Auckland driver Mitch Cunningham chose a spectacular way to win the 2008-2009 Toyota Racing Series at the final round, held at Pukekohe during the weekend: he took the title despite a high speed spin in one race, then capped his weekend with victory in the 20-lap New Zealand Motor Cup.

Cunningham’s memorable weekend began with pole position in qualifying for all three races and a second place in Saturday’s 14-lap sprint race behind a charging Michael Burdett. Championship rival Sam MacNeill was third, Cunningham also taking fastest lap of the race.

Second on Saturday stretched Cunningham’s points lead out to an almost invincible 141 points.

Sunday morning’s sprint race brought high drama for Cunningham as Burdett once more raced into the lead.

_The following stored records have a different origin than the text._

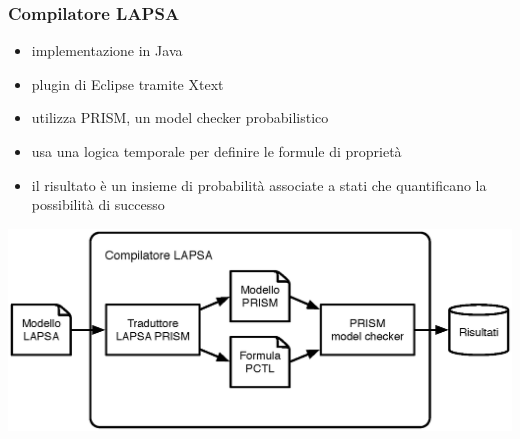 \documentclass[10pt]{beamer}
\begin{document}
	\begin{frame}
		\frametitle{Compilatore LAPSA}
		\begin{itemize}
			\item implementazione in \alert{Java}
			\item plugin di Eclipse tramite \alert{Xtext}
			\item utilizza \alert{PRISM}, un model checker probabilistico
			\item usa una \alert{logica temporale} per definire le formule di proprietà
			\item il risultato è un insieme di probabilità associate a stati che quantificano la possibilità di successo
		\end{itemize}
		\begin{center}
			\includegraphics[width=.7\textwidth]{Images/lapsa}
		\end{center}
		
	\end{frame}
\end{document}
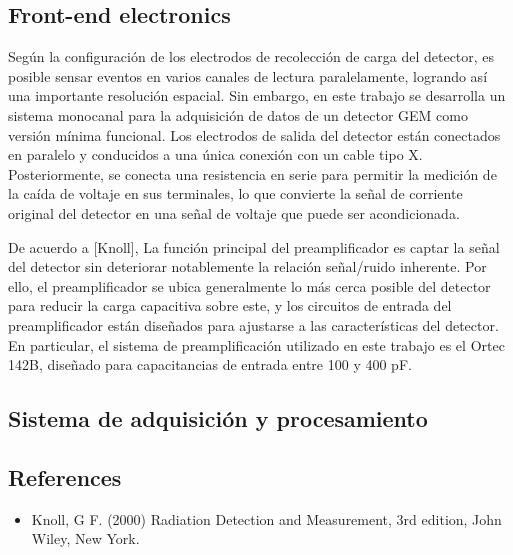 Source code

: \documentclass[]{book}
\begin{document}
\subsection*{Front-end electronics}

\noindent Según la configuración de los electrodos de recolección de carga del detector, es posible sensar eventos en varios canales de lectura paralelamente, logrando así una importante resolución espacial. Sin embargo, en este trabajo se desarrolla un sistema monocanal para la adquisición de datos de un detector GEM como versión mínima funcional. Los electrodos de salida del detector están conectados en paralelo y conducidos a una única conexión con un cable tipo X. Posteriormente, se conecta una resistencia en serie para permitir la medición de la caída de voltaje en sus terminales, lo que convierte la señal de corriente original del detector en una señal de voltaje que puede ser acondicionada.


\noindent De acuerdo a [Knoll], La función principal del preamplificador es captar la señal del detector sin deteriorar notablemente la relación señal/ruido inherente. Por ello, el preamplificador se ubica generalmente lo más cerca posible del detector para reducir la carga capacitiva sobre este, y los circuitos de entrada del preamplificador están diseñados para ajustarse a las características del detector. En particular, el sistema de preamplificación utilizado en este trabajo es el Ortec 142B, diseñado para capacitancias de entrada entre 100 y 400 pF. %





\subsection*{Sistema de adquisición y procesamiento}

\noindent 

\subsection*{References}
\begin{itemize}
    \item Knoll, G F. (2000) Radiation Detection and Measurement, 3rd edition, John Wiley, New
    York.
\end{itemize}
\end{document}
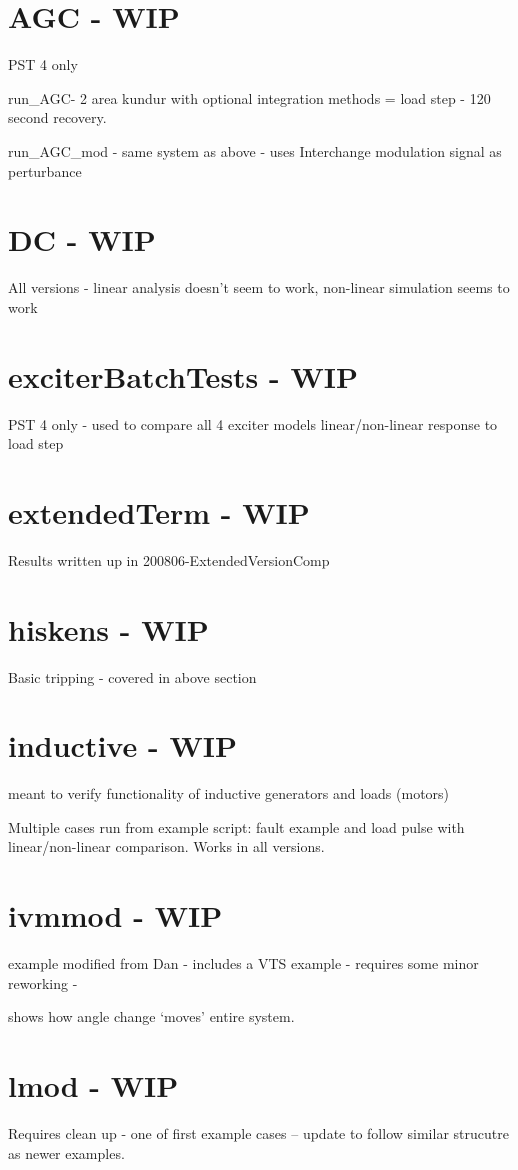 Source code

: \section{AGC - WIP}
PST 4 only

run\_AGC- 2 area kundur with optional integration methods = load step - 120 second recovery.

 run\_AGC\_mod - same system as above - uses Interchange modulation signal as perturbance


\section{DC - WIP}
All versions - linear analysis doesn't seem to work, non-linear simulation seems to work

\section{exciterBatchTests - WIP}
PST 4 only - used to compare all 4 exciter models linear/non-linear response to load step

\section{extendedTerm - WIP}
Results written up in 200806-ExtendedVersionComp

\section{hiskens - WIP}
Basic tripping - covered in above section

\section{inductive - WIP}
meant to verify functionality of inductive generators and loads (motors)

Multiple cases run from example script: fault example and load pulse with linear/non-linear comparison.
Works in all versions.

\section{ivmmod - WIP}
example modified from Dan - includes a VTS example  -
requires some minor reworking - 

shows how angle change `moves' entire system.

\section{lmod - WIP}
Requires clean up - one of first example cases -- update to follow similar strucutre as newer examples.

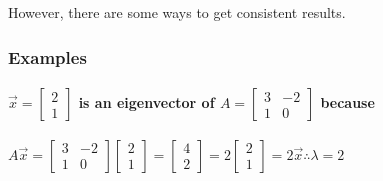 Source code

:\documentclass[
  letterpaper,
  DIV=11,
  numbers=noendperiod]{scrartcl}
\let\oldparagraph\paragraph
\renewcommand{\paragraph}[1]{\oldparagraph{#1}\mbox{}}
\begin{document}
However, there are some ways to get consistent results.

\subsubsection{Examples}\label{examples-2}

\paragraph{\texorpdfstring{\(\vec{x} = \begin{bmatrix}2 \\ 1 \end{bmatrix}\)
is an eigenvector of \(A = \begin{bmatrix}3 & -2 \\ 1 & 0\end{bmatrix}\)
because}{\textbackslash vec\{x\} = \textbackslash begin\{bmatrix\}2 \textbackslash\textbackslash{} 1 \textbackslash end\{bmatrix\} is an eigenvector of A = \textbackslash begin\{bmatrix\}3 \& -2 \textbackslash\textbackslash{} 1 \& 0\textbackslash end\{bmatrix\} because}}\label{vecx-beginbmatrix2-1-endbmatrix-is-an-eigenvector-of-a-beginbmatrix3--2-1-0endbmatrix-because}

\(A\vec{x} = \begin{bmatrix}3 & -2 \\ 1 & 0\end{bmatrix}\begin{bmatrix}2 \\ 1\end{bmatrix} = \begin{bmatrix}4 \\ 2\end{bmatrix} = 2\begin{bmatrix}2 \\ 1\end{bmatrix} = 2\vec{x} \therefore \lambda = 2\)
\end{document}
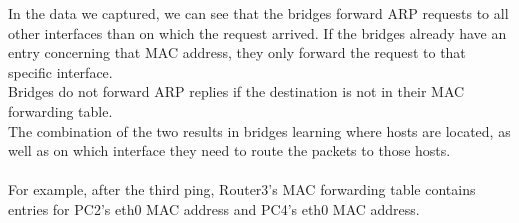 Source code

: In the data we captured, we can see that the bridges forward ARP requests to all other interfaces than on which the request arrived. If the bridges already have an entry concerning that MAC address, they only forward the request to that specific interface. \\
Bridges do not forward ARP replies if the destination is not in their MAC forwarding table. \\
The combination of the two results in bridges learning where hosts are located, as well as on which interface they need to route the packets to those hosts.
\\ \\
For example, after the third ping, Router3's MAC forwarding table contains entries for PC2's eth0 MAC address and PC4's eth0 MAC address. \\


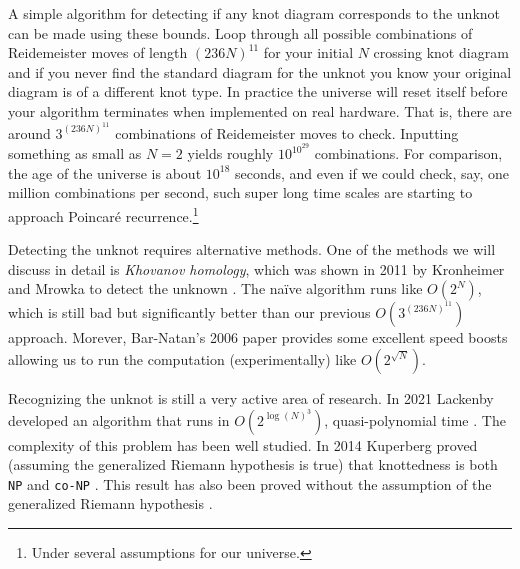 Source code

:     A simple algorithm for detecting if any knot diagram corresponds to the
    unknot can be made using these bounds. Loop through all possible
    combinations of Reidemeister moves of length $(236N)^{11}$ for your
    initial $N$ crossing knot diagram and if you never
    find the standard diagram for the unknot you know your original diagram
    is of a different knot type. In practice the universe will reset itself
    before your algorithm terminates when implemented on real hardware. That is,
    there are around $3^{(236N)^{11}}$ combinations of Reidemeister moves to
    check. Inputting something as small as $N=2$ yields roughly
    $10^{10^{29}}$ combinations. For comparison, the age of the universe is
    about $10^{18}$ seconds, and even if we could check, say, one million
    combinations per second, such super long time scales are starting to
    approach Poincar\'{e} recurrence.\footnote{%
        Under several assumptions for our universe.
    }
    \par\hfill\par
    Detecting the unknot requires alternative methods. One of the methods we
    will discuss in detail is \textit{Khovanov homology}, which was shown in
    2011 by Kronheimer and Mrowka to detect the unknown
    \cite{KronheimerMrowka2011KhovanovUnknot}. The na\"{i}ve algorithm runs
    like $O(2^{N})$, which is still bad but significantly better than our
    previous $O(3^{(236N)^{11}})$ approach. Morever,
    Bar-Natan's 2006 paper provides some excellent speed boosts
    \cite{BarNatan2006FASTKH} allowing us to run the computation
    (experimentally) like $O(2^{\sqrt{N}})$.
    \par\hfill\par
    Recognizing the unknot is still a very active area of research. In 2021
    Lackenby developed an algorithm that runs in
    $O(2^{\log(N)^{3}})$, quasi-polynomial time
    \cite{LackenBy2021QuasiPolyUnknotting}. The complexity of this problem
    has been well studied. In 2014 Kuperberg proved (assuming the generalized
    Riemann hypothesis is true) that knottedness is both \texttt{NP} and
    \texttt{co-NP} \cite{Kuperberg2014KnottednessNP}. This result has also been
    proved without the assumption of the generalized Riemann hypothesis
    \cite{Lackenby2021UnknotNP}.

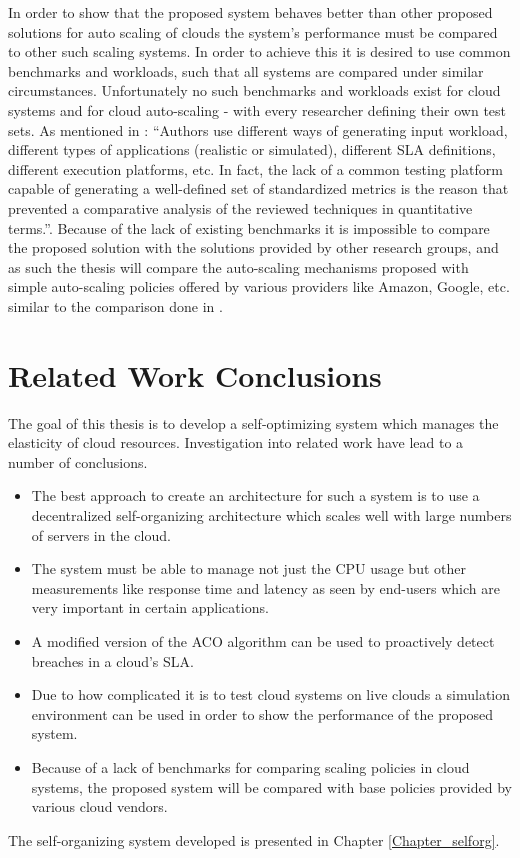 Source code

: In order to show that the proposed system behaves better than other proposed solutions for auto scaling of clouds the system's performance must be compared to other such scaling systems. In order to achieve this it is desired to use common benchmarks and workloads, such that all systems are compared under similar circumstances. Unfortunately no such benchmarks and workloads exist for cloud systems and for cloud auto-scaling - with every researcher defining their own test sets. As mentioned in \cite{related:cloudbench}: ``Authors use different ways of generating input workload, different types of applications (realistic or simulated), different SLA definitions, different execution platforms, etc. In fact, the lack of a common testing platform capable of generating a well-defined set of standardized metrics is the reason that prevented a comparative analysis of the reviewed techniques in quantitative terms.''. Because of the lack of existing benchmarks it is impossible to compare the proposed solution with the solutions provided by other research groups, and as such the thesis will compare the auto-scaling mechanisms proposed with simple auto-scaling policies offered by various providers like Amazon, Google, etc. similar to the comparison done in \cite{related:clousimex-scaling}.

\section{Related Work Conclusions}

The goal of this thesis is to develop a self-optimizing system which manages the elasticity of cloud resources. Investigation into related work have lead to a number of conclusions. 

\begin{itemize}
	\item The best approach to create an architecture for such a system is to use a decentralized self-organizing architecture which scales well with large numbers of servers in the cloud.
	\item The system must be able to manage not just the CPU usage but other measurements like response time and latency as seen by end-users which are very important in certain applications.
	\item A modified version of the ACO algorithm can be used to proactively detect breaches in a cloud's SLA.
	\item Due to how complicated it is to test cloud systems on live clouds a simulation environment can be used in order to show the performance of the proposed system. 
	\item Because of a lack of benchmarks for comparing scaling policies in cloud systems, the proposed system will be compared with base policies provided by various cloud vendors.
\end{itemize}

The self-organizing system developed is presented in Chapter \ref{Chapter_selforg}. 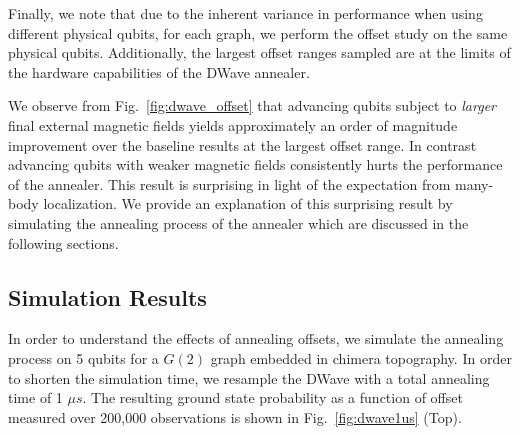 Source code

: \documentclass[prd,twocolumn,tightenlines,preprintnumbers,showpacs,superscriptaddress,notitlepage,nofootinbib,eqsecnum,floatfix,longbibliography]{revtex4}
\begin{document}
Finally, we note that due to the inherent variance in performance when using different physical qubits, for each graph, we perform the offset study on the same physical qubits. Additionally, the largest offset ranges sampled are at the limits of the hardware capabilities of the DWave annealer.

We observe from Fig.~\ref{fig:dwave_offset} that advancing qubits subject to \textit{larger} final external magnetic fields yields approximately an order of magnitude improvement over the baseline results at the largest offset range. In contrast advancing qubits with weaker magnetic fields consistently hurts the performance of the annealer. This result is surprising in light of the expectation from many-body localization. We provide an explanation of this surprising result by simulating the annealing process of the annealer which are discussed in the following sections.

\subsection{Simulation Results}

In order to understand the effects of annealing offsets, we simulate the annealing process on 5 qubits for a $G(2)$ graph embedded in chimera topography. In order to shorten the simulation time, we resample the DWave with a total annealing time of 1 $\mu s$. The resulting ground state probability as a function of offset measured over 200,000 observations is shown in Fig.~\ref{fig:dwave1us} (Top).
\end{document}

Tempted to chase the Hamilton driver down, Cunningham first made sure enough race distance had elapsed to guarantee he had the championship points he needed.

With three quarters of the distance completed, Cunningham threw caution to the wind and attacked – clawing his way closer to the car of Burdett on the fast and bumpy Pukekohe circuit.

On the last lap of the race, the two were nose to tail at 220 km/h on the front straight and when they entered the blind right hand corner at the end of the straight, Burdett’s car had more grip than Cunningham’s.

The championship leader spun broadside and left the track on the infield in a cloud of tyre smoke and dust, sliding across the grass but managing to get the car stopped before he hit the fencing around the horse track.

The rest of the field streamed past, Cunningham regaining the track and finishing in eighth place.
Though the result was not what he had been expecting, Cunningham said afterward he was happy enough with the 39 points it brought, which put the title out of reach of his key rival, Sam MacNeill.

“I did go out to chase Michael down once I knew I’d done 75 per cent of the laps, because that meant whatever happened I would be classified a finisher – so I just had to have a go! We had a great battle for the later half of the race."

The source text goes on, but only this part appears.